Other tick-borne relapsing infections are acquired from other species, such as B. hermsii, B. parkeri, or B. miyamotoi, which can be spread from rodents, and serve as a reservoir for the infection, via a tick vector. B. hermsii and B. recurrentis cause very similar diseases, although the disease associated with B. hermsii has more relapses and is responsible for more fatalities, while the disease caused by B. recurrentis has longer febrile and afebrile intervals and a longer incubation period.

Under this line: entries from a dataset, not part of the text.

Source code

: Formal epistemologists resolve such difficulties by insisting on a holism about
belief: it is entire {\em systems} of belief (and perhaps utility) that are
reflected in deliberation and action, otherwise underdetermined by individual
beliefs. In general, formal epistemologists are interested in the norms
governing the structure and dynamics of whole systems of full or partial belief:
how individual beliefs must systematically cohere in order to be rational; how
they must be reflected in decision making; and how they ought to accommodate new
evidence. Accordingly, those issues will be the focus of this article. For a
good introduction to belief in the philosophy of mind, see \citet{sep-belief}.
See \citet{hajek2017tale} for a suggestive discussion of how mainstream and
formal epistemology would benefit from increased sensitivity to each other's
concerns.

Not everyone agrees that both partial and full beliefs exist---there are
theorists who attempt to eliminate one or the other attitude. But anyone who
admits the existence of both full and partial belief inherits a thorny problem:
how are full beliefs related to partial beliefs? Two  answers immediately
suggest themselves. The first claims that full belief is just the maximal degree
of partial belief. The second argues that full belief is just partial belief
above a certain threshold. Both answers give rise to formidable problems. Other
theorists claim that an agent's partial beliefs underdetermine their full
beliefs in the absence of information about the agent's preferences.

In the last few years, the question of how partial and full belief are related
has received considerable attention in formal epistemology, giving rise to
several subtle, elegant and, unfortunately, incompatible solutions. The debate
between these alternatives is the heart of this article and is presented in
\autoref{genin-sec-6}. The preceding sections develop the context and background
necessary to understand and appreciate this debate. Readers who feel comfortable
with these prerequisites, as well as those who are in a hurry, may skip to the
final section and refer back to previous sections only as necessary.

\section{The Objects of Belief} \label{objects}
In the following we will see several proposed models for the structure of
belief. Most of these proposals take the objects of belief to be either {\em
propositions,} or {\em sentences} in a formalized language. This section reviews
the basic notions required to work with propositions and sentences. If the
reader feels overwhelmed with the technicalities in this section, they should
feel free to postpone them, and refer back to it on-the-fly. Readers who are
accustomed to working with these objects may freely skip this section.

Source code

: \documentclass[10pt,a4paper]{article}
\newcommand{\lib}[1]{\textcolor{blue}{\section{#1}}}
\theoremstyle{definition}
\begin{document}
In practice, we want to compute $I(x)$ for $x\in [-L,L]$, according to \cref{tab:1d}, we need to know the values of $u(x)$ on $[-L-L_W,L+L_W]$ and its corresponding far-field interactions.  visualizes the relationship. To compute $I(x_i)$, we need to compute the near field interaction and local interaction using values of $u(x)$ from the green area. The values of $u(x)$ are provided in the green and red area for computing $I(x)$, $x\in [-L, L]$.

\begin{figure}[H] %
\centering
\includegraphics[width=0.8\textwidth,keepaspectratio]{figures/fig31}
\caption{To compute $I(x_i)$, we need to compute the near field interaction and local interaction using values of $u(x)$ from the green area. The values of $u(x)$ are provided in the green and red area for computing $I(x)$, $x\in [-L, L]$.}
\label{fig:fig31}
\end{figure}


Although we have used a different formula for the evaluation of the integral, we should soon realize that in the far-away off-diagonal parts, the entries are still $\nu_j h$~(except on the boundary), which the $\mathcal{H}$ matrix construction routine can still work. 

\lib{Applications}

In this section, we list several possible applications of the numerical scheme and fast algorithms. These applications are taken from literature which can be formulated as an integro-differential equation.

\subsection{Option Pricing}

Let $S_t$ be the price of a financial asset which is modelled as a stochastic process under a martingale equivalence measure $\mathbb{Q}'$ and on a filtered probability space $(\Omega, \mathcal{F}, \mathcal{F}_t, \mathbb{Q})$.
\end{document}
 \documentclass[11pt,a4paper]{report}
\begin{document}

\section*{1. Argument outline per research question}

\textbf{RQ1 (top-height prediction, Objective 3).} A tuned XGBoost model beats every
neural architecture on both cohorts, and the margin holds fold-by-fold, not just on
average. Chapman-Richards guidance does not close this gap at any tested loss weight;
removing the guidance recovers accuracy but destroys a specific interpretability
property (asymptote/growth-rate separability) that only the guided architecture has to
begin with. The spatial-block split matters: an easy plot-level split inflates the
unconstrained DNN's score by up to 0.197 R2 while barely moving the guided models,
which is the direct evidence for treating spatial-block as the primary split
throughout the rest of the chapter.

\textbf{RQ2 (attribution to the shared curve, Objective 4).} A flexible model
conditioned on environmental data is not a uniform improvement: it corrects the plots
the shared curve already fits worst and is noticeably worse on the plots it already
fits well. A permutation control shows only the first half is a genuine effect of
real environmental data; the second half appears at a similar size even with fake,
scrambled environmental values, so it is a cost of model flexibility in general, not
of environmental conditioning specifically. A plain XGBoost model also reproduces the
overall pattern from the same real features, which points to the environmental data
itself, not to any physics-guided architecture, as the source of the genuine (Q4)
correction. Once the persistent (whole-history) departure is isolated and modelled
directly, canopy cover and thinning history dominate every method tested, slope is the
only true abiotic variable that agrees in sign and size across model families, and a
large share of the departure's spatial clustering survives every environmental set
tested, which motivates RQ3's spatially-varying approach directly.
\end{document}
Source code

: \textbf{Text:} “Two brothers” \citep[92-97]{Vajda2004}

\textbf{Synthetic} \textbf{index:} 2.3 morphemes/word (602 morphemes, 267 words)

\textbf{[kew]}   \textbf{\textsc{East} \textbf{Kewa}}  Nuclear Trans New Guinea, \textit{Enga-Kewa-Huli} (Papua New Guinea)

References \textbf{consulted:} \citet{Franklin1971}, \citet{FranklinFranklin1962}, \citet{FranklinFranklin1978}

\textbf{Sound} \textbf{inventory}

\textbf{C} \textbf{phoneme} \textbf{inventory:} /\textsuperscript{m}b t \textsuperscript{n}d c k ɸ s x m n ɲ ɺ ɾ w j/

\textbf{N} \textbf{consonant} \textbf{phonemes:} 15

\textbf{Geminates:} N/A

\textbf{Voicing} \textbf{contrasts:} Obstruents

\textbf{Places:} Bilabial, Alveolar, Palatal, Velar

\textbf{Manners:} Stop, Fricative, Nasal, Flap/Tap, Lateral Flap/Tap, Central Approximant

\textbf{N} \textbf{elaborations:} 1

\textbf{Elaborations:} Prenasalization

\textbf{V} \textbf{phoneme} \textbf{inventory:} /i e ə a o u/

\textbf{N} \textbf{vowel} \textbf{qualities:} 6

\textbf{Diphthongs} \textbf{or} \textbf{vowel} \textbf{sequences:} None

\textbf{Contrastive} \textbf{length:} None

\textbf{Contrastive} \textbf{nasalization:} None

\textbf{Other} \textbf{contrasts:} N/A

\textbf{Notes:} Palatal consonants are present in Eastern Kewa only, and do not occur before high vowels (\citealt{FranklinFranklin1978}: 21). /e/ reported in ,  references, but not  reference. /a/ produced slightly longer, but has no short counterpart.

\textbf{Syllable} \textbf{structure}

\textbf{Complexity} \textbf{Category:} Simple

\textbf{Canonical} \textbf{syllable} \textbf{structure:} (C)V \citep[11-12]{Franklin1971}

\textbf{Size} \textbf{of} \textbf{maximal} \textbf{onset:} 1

==== Borellia miyamotoi disease ====

B. miyamotoi is different from other relapsing-fever species in that it can also be spread by the same hard-shell Ixodes tick that spread Lyme disease. Other species are spread by the softbody Ornithodoros tick.

== Diagnosis ==
Direct tests include culture of Borrelia from skin, blood, or cerebrospinal fluid (CSF), and detection of genetic material by polymerase chain reaction in skin, blood, or synovial fluid. Two-tiered serological testing is performed for differential diagnosis of Borrelia infection. The first-tier tests detect specific antibodies (IgM and IgG together or separately) and include enzyme-linked immunoassays (e.g. ELISAs) and immunofluorescent assays. Positive results for first-tier tests are confirmed using second-tier testing. The second tier consists of standardized immunoblotting, either by using Western blots or blots striped with diagnostically important purified antigens. Positive results for second-tier tests are confirmatory for the presence of Borrelia infection. Spirochetes can also be seen using Wright-stained blood smears.